Patrick Casey
- Born: Patrick Joseph Casey August 4, 1941 Dublin, Ireland
- Died: 23 July 2023 (aged 81)
- University: University College Dublin
- Occupation: Rugby Union player

Rugby union career
- Position: Wing

Senior career
- Years: Team / Apps / (Points)
- UCD
- –: Lansdowne Football Club

International career
- Years: Team / Apps / (Points)
- Ireland / 12

= Patrick Casey (rugby union) =

Irish rugby union player

Patrick Joseph Casey (4 August 1941 - 26 July 2023), commonly called Pat Casey, was an Ireland rugby union player.

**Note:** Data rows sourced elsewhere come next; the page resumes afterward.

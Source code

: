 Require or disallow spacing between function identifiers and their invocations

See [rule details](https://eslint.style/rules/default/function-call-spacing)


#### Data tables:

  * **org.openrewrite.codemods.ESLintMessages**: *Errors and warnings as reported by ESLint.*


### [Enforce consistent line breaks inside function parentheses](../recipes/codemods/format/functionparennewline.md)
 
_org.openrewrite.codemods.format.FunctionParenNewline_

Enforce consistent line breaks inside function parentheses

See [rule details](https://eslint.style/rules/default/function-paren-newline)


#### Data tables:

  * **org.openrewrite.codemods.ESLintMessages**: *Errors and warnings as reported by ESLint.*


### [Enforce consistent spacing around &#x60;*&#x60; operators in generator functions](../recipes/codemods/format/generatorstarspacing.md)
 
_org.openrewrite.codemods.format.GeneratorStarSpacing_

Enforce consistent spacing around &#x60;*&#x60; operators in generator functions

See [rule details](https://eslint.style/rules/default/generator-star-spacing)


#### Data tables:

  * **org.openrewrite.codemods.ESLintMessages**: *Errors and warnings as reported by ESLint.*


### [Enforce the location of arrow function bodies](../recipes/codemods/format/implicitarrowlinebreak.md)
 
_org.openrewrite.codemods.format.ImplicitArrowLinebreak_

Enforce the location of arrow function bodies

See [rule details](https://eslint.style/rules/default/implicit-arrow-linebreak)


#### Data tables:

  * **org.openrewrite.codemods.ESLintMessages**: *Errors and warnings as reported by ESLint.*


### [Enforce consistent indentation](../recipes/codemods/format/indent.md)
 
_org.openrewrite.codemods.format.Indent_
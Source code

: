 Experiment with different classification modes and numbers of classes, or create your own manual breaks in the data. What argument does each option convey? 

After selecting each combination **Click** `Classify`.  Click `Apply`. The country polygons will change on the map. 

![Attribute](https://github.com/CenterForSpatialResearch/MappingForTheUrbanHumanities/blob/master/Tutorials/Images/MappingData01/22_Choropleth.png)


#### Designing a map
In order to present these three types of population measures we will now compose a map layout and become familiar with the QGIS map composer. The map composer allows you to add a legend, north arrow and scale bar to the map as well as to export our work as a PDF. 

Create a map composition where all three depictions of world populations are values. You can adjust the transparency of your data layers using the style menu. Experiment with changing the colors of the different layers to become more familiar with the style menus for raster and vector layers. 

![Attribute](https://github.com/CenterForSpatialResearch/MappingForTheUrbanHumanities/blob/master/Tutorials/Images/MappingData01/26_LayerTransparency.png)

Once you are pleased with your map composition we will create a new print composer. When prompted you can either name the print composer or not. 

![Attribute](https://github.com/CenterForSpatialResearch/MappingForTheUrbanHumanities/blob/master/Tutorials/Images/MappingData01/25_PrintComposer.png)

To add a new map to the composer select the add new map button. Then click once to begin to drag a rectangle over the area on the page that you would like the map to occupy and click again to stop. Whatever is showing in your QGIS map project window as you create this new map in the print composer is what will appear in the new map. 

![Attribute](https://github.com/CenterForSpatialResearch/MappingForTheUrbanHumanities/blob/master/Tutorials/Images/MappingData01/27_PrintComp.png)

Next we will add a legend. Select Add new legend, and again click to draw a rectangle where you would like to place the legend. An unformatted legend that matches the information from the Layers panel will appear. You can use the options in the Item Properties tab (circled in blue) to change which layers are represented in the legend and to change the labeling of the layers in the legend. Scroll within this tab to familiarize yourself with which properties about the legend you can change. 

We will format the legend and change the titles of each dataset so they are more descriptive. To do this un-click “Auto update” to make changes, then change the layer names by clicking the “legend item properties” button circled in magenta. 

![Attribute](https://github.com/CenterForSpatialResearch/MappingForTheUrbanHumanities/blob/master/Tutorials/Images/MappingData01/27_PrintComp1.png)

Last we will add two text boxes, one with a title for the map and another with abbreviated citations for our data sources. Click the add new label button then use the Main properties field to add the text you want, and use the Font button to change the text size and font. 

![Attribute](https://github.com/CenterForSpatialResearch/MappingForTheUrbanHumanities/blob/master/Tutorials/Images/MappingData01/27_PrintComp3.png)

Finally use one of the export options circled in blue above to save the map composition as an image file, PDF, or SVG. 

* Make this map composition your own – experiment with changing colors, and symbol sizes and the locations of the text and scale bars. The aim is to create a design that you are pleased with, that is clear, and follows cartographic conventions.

Born in Dublin, he began playing rugby at school at C.B.C. Monkstown before moving onto University College Dublin. He played for Lansdowne Football Club (where he is in their hall of fame) and provincially for Leinster. He made his international debut on 16 January, 1963 against France. He was capped 12 times, scoring three tries for Ireland at wing playing alongside the likes of Mike Gibson, Tony O'Reilly, Tom Kiernan and Willie John McBride.

Casey scored one of the greatest tries in Irish rugby history against England in an 18–5 rout at Twickenham in 1964. A move begun by débutante fly half Mike Gibson in their 22 was finished off by Casey. The game was one of the first ever rugby games captured by RTÉ television cameras. At the time, the 13-point margin of victory was the highest ever achieved by any of the "Home Nations" (Ireland, Scotland, Wales) against England at Twickenham. It stood for 58 years until Ireland beat England by 32 points to 15 in the 2022 Six Nations Championship.

Casey also scored a try for Leinster in the same year versus the All Blacks in an 11–8 defeat. A 40-yard interception almost made history for the Irish province.